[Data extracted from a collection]

►

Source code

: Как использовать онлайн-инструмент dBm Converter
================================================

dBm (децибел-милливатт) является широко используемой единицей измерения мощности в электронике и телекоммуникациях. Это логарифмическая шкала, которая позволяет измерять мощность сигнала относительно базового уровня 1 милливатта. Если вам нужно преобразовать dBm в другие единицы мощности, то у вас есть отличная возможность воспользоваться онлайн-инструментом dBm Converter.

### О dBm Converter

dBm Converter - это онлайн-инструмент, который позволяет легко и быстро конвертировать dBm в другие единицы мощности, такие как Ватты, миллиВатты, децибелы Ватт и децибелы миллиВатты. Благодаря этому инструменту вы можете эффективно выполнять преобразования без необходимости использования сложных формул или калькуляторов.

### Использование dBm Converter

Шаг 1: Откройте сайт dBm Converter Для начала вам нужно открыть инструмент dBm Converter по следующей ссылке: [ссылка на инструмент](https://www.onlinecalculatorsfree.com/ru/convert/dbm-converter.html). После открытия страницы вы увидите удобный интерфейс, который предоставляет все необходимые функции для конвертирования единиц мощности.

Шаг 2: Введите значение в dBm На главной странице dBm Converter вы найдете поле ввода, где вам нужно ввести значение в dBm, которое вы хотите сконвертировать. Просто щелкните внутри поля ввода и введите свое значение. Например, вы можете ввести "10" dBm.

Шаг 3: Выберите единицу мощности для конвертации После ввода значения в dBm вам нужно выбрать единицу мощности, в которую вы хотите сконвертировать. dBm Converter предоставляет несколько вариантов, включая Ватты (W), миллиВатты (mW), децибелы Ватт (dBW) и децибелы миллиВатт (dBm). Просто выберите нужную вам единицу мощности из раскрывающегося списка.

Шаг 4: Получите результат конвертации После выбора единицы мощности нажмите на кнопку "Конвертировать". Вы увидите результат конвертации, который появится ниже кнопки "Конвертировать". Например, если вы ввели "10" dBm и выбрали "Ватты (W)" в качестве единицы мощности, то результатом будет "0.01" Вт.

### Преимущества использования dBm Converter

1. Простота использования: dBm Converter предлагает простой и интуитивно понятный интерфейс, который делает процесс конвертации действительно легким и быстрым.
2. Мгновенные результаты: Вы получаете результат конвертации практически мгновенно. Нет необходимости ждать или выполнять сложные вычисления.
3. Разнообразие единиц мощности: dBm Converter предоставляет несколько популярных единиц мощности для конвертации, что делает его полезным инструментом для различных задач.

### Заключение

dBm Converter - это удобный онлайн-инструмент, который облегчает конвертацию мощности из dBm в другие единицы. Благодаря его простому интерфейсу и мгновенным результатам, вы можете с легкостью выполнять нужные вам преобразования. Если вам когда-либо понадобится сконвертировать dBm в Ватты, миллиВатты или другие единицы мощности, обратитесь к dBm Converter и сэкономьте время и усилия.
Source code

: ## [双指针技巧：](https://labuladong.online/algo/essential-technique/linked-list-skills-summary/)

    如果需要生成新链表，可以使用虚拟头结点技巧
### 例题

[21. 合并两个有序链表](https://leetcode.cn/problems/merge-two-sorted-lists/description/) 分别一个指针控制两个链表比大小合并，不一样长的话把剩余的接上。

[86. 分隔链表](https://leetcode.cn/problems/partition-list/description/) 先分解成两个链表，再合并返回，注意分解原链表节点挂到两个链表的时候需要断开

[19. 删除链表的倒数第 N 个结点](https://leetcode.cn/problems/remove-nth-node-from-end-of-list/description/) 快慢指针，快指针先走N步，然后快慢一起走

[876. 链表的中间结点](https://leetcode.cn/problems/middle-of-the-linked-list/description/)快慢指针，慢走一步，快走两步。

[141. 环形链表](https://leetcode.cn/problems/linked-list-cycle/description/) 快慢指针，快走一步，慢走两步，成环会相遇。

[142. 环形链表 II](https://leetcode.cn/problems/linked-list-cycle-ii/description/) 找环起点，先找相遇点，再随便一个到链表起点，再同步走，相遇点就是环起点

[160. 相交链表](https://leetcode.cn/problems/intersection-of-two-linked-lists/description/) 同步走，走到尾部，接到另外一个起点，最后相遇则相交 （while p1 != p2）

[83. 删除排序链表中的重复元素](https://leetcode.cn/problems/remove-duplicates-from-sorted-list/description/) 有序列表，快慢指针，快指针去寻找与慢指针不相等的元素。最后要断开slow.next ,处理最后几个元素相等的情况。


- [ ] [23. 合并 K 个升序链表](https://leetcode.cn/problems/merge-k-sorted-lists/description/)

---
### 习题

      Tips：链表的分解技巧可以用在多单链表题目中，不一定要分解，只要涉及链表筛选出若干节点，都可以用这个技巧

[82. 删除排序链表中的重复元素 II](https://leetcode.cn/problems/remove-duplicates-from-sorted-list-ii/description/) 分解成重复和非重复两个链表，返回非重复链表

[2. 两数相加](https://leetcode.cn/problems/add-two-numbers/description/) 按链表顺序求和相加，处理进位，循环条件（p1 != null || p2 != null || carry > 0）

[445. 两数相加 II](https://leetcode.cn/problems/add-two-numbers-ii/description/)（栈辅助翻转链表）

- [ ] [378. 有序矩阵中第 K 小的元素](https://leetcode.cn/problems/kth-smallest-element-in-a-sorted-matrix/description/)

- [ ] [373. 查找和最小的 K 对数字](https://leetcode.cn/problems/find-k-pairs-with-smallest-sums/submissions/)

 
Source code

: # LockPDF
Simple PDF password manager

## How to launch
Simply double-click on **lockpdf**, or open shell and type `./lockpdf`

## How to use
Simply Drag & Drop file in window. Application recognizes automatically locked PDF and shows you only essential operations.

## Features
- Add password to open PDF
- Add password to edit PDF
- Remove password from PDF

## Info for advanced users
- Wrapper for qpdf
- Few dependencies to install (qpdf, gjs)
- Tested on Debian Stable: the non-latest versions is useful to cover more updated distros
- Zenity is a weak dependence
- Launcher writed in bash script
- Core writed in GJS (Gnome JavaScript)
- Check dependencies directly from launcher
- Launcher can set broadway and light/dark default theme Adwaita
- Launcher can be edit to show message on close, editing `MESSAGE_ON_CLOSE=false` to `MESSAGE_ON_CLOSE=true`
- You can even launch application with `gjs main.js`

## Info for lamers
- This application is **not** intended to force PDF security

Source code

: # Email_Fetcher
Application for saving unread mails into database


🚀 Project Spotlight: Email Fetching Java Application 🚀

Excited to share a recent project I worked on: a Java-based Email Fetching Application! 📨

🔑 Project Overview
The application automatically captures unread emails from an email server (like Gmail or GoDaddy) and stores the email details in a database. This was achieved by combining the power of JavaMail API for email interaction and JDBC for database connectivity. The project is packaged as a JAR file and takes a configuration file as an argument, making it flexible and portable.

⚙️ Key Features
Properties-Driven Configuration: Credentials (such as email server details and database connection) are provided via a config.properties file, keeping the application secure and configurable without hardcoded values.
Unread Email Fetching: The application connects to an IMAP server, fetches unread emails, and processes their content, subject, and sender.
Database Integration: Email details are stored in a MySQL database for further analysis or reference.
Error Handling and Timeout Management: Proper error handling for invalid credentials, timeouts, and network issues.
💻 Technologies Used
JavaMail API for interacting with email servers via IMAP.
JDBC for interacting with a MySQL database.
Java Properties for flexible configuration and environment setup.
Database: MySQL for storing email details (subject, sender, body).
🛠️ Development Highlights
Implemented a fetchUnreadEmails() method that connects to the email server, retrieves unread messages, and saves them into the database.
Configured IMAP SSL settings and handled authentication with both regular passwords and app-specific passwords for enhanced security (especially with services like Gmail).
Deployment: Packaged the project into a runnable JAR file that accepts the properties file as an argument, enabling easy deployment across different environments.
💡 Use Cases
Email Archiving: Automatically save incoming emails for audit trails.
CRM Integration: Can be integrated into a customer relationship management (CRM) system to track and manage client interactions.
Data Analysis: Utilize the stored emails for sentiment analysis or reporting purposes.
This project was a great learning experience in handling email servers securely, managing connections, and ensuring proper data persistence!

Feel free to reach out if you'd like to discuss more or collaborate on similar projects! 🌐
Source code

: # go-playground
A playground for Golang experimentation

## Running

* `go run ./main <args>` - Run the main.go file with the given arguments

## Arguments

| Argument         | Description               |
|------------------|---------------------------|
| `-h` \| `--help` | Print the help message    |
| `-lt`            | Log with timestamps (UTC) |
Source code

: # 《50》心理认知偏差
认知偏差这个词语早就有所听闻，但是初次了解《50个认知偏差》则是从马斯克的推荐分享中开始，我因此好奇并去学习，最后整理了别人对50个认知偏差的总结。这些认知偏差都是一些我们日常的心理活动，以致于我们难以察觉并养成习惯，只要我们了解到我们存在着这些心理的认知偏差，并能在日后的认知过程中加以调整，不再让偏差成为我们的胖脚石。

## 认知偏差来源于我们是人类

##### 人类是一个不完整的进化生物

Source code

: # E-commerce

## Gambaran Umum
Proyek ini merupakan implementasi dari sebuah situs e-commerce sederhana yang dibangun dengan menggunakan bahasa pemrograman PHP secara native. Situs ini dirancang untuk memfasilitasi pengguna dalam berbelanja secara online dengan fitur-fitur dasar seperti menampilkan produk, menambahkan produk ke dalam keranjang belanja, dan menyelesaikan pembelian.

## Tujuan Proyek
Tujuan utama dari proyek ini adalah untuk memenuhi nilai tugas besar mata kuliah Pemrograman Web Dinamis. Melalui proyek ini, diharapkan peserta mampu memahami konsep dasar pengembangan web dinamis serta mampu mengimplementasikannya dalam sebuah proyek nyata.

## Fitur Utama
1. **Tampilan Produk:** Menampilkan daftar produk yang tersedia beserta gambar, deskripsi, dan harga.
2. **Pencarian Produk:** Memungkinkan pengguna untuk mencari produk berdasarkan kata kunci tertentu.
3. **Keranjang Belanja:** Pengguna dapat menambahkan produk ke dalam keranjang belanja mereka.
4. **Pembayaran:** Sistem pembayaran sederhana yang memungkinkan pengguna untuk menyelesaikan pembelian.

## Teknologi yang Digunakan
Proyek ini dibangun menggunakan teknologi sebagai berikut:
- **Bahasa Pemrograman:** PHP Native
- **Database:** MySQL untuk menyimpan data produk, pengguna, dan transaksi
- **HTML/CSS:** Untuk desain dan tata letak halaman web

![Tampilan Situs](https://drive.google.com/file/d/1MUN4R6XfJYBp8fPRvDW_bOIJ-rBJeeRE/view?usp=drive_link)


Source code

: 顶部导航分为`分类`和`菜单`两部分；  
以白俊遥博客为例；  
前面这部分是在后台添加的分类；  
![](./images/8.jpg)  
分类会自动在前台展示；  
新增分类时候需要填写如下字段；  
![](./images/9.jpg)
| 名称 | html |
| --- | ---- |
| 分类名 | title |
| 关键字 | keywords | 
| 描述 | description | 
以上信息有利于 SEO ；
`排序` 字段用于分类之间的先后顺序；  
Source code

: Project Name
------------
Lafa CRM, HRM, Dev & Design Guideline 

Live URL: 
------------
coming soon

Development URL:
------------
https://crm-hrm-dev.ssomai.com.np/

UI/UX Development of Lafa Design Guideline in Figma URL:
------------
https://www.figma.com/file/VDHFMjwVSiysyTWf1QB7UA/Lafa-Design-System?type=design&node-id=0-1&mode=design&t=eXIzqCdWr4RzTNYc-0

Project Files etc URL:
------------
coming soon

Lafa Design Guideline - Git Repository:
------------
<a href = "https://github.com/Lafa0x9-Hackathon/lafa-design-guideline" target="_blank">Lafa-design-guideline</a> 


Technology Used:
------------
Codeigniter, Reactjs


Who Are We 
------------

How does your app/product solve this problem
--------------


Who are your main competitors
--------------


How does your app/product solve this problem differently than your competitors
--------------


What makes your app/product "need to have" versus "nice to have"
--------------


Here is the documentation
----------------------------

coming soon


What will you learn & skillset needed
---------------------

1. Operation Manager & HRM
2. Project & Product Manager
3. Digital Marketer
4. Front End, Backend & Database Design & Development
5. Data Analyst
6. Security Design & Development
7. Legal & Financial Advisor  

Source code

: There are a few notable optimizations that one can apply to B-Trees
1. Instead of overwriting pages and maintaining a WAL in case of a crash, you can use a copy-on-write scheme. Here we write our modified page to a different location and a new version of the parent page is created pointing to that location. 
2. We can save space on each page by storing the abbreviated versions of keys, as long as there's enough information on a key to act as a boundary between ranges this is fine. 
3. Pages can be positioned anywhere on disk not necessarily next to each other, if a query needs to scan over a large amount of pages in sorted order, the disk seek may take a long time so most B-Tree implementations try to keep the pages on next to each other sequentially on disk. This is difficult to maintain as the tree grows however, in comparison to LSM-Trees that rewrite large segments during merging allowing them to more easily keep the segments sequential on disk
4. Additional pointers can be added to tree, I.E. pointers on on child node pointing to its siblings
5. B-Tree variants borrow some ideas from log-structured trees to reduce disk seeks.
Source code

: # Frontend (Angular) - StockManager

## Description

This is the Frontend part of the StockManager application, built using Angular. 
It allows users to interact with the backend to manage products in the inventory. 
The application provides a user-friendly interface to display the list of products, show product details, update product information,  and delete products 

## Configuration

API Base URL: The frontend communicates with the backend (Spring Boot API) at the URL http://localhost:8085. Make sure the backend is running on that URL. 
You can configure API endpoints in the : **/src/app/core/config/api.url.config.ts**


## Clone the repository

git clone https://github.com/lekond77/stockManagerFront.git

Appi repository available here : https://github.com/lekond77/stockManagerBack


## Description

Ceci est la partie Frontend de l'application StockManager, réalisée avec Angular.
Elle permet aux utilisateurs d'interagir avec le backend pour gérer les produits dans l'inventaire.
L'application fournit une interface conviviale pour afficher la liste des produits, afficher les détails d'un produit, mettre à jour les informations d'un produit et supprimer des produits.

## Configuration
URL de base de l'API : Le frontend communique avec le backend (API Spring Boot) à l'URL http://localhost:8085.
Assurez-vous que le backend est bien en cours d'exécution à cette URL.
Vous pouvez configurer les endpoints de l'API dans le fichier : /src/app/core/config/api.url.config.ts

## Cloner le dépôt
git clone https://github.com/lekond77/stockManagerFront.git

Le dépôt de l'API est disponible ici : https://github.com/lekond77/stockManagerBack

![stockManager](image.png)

◄

• _Work item_
Take the line containing "Ceci est la" as the first line and the last line of the data above as the final one. Write out these lines and all between them exactly.

• _Solution to this exercise_
Ceci est la partie Frontend de l'application StockManager, réalisée avec Angular.
Elle permet aux utilisateurs d'interagir avec le backend pour gérer les produits dans l'inventaire.
L'application fournit une interface conviviale pour afficher la liste des produits, afficher les détails d'un produit, mettre à jour les informations d'un produit et supprimer des produits.

## Configuration
URL de base de l'API : Le frontend communique avec le backend (API Spring Boot) à l'URL http://localhost:8085.
Assurez-vous que le backend est bien en cours d'exécution à cette URL.
Vous pouvez configurer les endpoints de l'API dans le fichier : /src/app/core/config/api.url.config.ts

## Cloner le dépôt
git clone https://github.com/lekond77/stockManagerFront.git

Le dépôt de l'API est disponible ici : https://github.com/lekond77/stockManagerBack

![stockManager](image.png)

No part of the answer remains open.